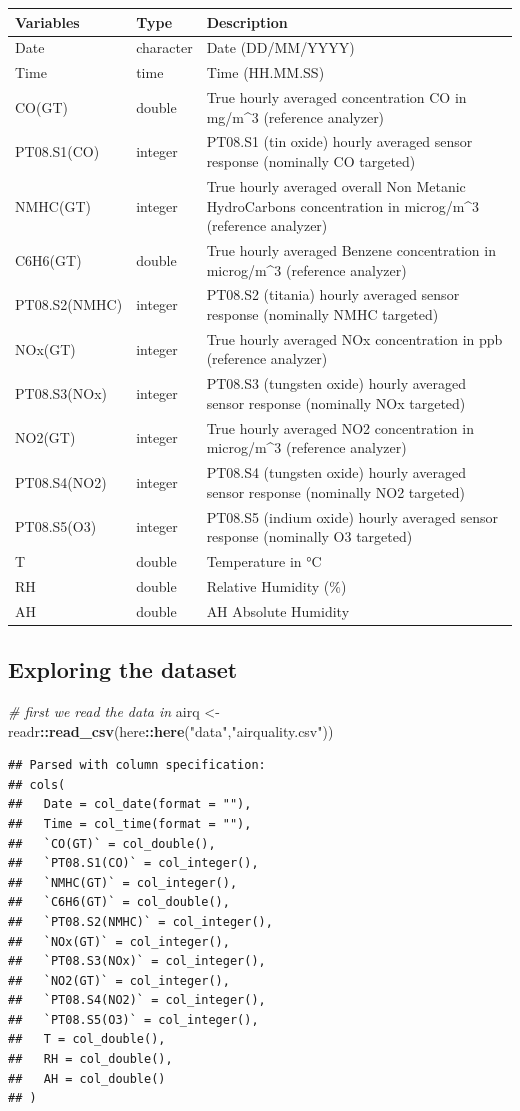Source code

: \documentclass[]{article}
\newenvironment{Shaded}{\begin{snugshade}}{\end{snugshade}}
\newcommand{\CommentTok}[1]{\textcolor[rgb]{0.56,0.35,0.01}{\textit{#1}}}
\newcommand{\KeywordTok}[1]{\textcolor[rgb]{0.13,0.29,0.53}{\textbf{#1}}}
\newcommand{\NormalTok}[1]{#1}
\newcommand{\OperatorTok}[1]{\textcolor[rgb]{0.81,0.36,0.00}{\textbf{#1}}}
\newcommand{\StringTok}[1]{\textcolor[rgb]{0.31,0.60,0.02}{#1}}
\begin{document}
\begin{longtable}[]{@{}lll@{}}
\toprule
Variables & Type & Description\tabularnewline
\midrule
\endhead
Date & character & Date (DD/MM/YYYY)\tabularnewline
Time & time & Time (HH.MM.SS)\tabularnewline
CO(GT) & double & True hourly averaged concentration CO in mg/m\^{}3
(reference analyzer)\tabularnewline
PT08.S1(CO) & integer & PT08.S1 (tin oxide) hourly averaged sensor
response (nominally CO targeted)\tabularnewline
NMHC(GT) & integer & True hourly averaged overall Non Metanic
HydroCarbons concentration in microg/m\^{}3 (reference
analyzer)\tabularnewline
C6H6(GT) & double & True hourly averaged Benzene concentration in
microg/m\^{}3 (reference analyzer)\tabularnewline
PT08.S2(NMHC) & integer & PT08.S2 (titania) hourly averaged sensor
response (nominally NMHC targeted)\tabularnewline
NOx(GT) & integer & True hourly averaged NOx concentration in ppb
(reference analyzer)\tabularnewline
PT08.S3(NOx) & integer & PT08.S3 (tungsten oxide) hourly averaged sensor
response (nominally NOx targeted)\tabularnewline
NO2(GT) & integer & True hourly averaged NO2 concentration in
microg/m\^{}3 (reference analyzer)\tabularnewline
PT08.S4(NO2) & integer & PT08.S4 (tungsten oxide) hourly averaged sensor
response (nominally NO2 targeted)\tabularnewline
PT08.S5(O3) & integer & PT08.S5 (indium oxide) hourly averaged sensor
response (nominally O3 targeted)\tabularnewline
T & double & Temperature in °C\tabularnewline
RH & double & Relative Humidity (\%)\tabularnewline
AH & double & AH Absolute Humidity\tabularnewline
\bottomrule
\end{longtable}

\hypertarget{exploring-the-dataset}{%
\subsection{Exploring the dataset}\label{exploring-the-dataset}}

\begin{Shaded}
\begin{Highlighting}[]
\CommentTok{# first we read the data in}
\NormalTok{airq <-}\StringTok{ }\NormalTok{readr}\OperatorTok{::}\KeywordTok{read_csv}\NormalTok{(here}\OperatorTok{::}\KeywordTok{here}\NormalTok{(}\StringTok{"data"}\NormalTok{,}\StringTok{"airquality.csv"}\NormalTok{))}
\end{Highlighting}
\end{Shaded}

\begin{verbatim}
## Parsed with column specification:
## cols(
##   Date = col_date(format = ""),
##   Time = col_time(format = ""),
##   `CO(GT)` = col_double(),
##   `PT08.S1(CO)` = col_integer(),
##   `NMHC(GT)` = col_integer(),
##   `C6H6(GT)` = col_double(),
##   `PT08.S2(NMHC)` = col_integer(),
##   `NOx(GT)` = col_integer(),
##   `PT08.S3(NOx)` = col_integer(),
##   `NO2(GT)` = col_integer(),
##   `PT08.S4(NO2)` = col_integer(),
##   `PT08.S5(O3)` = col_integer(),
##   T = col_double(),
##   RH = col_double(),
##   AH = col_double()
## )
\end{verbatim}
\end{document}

----

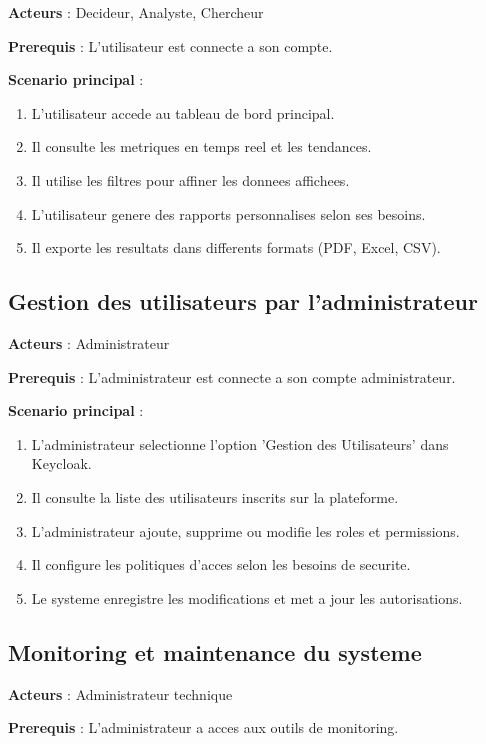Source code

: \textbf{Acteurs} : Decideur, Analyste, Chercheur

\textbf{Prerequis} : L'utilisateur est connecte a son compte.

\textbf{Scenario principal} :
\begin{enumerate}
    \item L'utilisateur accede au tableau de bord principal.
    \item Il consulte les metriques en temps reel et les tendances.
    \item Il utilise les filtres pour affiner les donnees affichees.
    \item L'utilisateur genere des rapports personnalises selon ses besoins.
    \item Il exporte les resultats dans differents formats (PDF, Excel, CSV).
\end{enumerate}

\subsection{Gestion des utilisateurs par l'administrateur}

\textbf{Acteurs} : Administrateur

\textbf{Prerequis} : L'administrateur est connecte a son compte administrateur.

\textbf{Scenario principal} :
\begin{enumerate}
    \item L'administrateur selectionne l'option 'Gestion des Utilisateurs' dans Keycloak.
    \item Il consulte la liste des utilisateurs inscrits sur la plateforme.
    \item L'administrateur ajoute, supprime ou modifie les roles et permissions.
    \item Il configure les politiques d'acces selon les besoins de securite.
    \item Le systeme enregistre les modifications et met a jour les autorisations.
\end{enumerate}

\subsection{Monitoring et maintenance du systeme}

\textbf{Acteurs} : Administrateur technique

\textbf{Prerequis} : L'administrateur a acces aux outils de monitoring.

----

# [REQUIRED WORK]
Taking the entries above, restate exactly those lines that fall between the line with "Utilisateurs' dans Keycloak." and the line with "outils de monitoring.", keeping both of those lines too.

# [SOLVED EXERCISE]
    \item L'administrateur selectionne l'option 'Gestion des Utilisateurs' dans Keycloak.
    \item Il consulte la liste des utilisateurs inscrits sur la plateforme.
    \item L'administrateur ajoute, supprime ou modifie les roles et permissions.
    \item Il configure les politiques d'acces selon les besoins de securite.
    \item Le systeme enregistre les modifications et met a jour les autorisations.
\end{enumerate}

\subsection{Monitoring et maintenance du systeme}

\textbf{Acteurs} : Administrateur technique

\textbf{Prerequis} : L'administrateur a acces aux outils de monitoring.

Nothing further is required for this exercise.